Autor: Philip Hazel Data: A: Spoon Reloaded CC: pcre-dev Assumpte: Re: [pcre-dev] Help with palindrome matching
On Tue, 22 Sep 2009, Spoon Reloaded wrote:
> > /^(?:((.)(?1)\2|)|((.)(?3)\4|.))$/
>
> This also does not work on "ababa". I have PCRE version 7.8 2008-09-05
I now understand this. The pattern won't work in PCRE on any palindrome
that contains other palindromes. It works on "abcba" but if you change
that to "ababa", as you found, it stops working. The reason is that it
finds the sub-palindrome "aba" at the start, and then discovers that it
is not at the end. At that point, it cannot jump back into the middle of
the recursion to try other alternatives. Perl 5.10, which must manage to
remember a lot more internal state, is able to get back inside the
recursions, and so it does work.
I have been trying for a while to think of a way of extending this
pattern so that it does work in PCRE, but I have failed. I think we just
have to say "that's the way it is". This does not render recursion
useless in PCRE, of course. It works fine, for example, in matching
parenthesized arithmetic expressions.
If it were necessary to make PCRE recognize palindromic strings, I think
a new feature, "match backreference in reverse", would be needed. If
this were coded as, say \g{<1} (that is, use "<" after "{"), the pattern
would be /^(.+?).?\g{<1}$/ and recursion would not be needed. But this
seems a lot of effort for one special situation. I can't think of any
other time you might want to match backreferences in reverse.

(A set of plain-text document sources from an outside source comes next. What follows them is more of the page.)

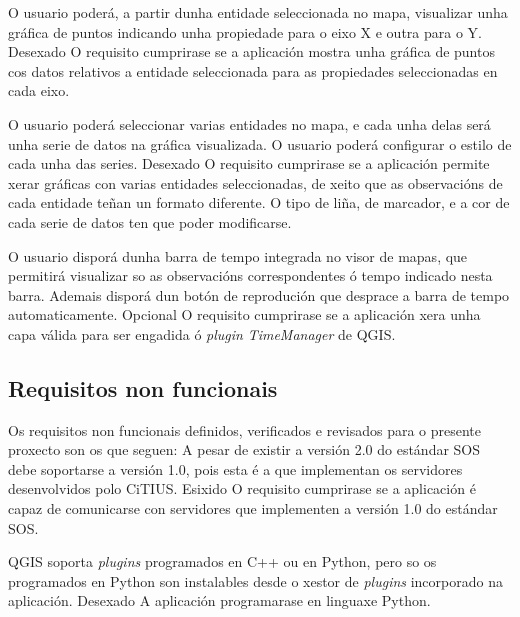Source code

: 		  	{O usuario poderá, a partir dunha entidade seleccionada no mapa, visualizar unha gráfica de puntos indicando unha propiedade para o eixo X e outra para o Y.}%
			{Desexado}%
			{O requisito cumprirase se a aplicación mostra unha gráfica de puntos cos datos relativos a entidade seleccionada para as propiedades seleccionadas en cada eixo.}%
			
		  	{O usuario poderá seleccionar varias entidades no mapa, e cada unha delas será unha serie de datos na gráfica visualizada. O usuario poderá configurar o estilo de cada unha das series.}%
			{Desexado}%
			{O requisito cumprirase se a aplicación permite xerar gráficas con varias entidades seleccionadas, de xeito que as observacións de cada entidade teñan un formato diferente. O tipo de liña, de marcador, e a cor de cada serie de datos ten que poder modificarse.}%
			
		  	{O usuario disporá dunha barra de tempo integrada no visor de mapas, que permitirá visualizar so as observacións correspondentes ó tempo indicado nesta barra. Ademais disporá dun botón de reprodución que desprace a barra de tempo automaticamente.}%
			{Opcional}%
			{O requisito cumprirase se a aplicación xera unha capa válida para ser engadida ó \emph{plugin} \emph{TimeManager} de QGIS.}%

\subsection{Requisitos non funcionais}
Os requisitos non funcionais definidos, verificados e revisados para o presente proxecto son os que seguen:
\newpage	
{}
		  	{A pesar de existir a versión 2.0 do estándar SOS debe soportarse a versión 1.0, pois esta é a que implementan os servidores desenvolvidos polo CiTIUS.}%
			{Esixido}%
			{O requisito cumprirase se a aplicación é capaz de comunicarse con servidores que implementen a versión 1.0 do estándar SOS.}%
			
		  	{QGIS soporta \emph{plugins} programados en C++ ou en Python, pero so os programados en Python son instalables desde o xestor de \emph{plugins} incorporado na aplicación.}%
			{Desexado}%
			{A aplicación programarase en linguaxe Python.}%
			
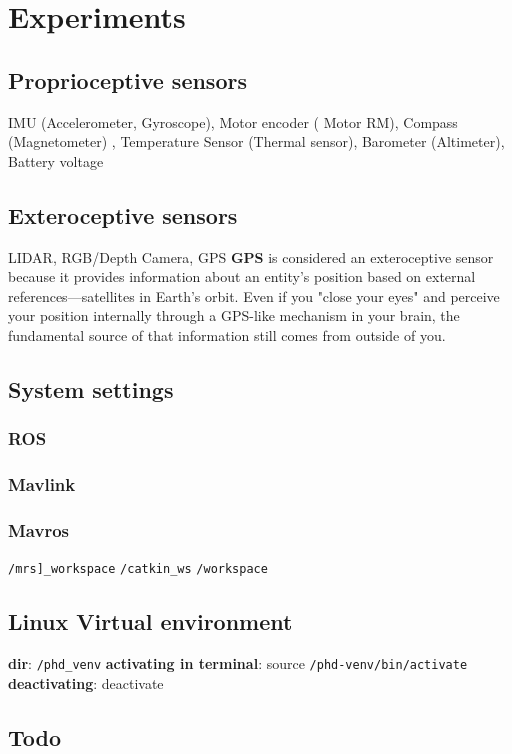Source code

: \chapter{Experiments}



\section{Proprioceptive sensors} IMU (Accelerometer, Gyroscope), Motor encoder (	Motor RM), Compass (Magnetometer) , Temperature Sensor (Thermal sensor), Barometer (Altimeter), Battery voltage

\section{Exteroceptive sensors} LIDAR, RGB/Depth Camera, GPS
    \textbf{GPS} is considered an exteroceptive sensor because it provides information about an entity’s position based on external references—satellites in Earth's orbit. Even if you "close your eyes" and perceive your position internally through a GPS-like mechanism in your brain, the fundamental source of that information still comes from outside of you.


\section{System settings}
    \subsection{ROS}
    \subsection{Mavlink}
    \subsection{Mavros}
        \texttt{/mrs]\_workspace}
        \texttt{/catkin\_ws}
        \texttt{/workspace}

\section{Linux Virtual environment}
    \textbf{dir}: \texttt{/phd\_venv}
    \textbf{activating in terminal}: source \texttt{/phd-venv/bin/activate}
    \textbf{deactivating}: deactivate


\section{Todo}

Were you trying to match palindromes for real, or is this just an
exercise? If I were writing a program to find palindromes, I would not
use a regex. A simple loop of code will be very much faster. In C:
for (i = 0, j = strlen(s) - 1; i < j, s[i] == s[j]; i++, j--);
if (i >= j) it's a palindrome
It would be a bit more complicated for UTF-8 strings, of course, and if
you wanted case-independence and skipping non-alphanumeric characters.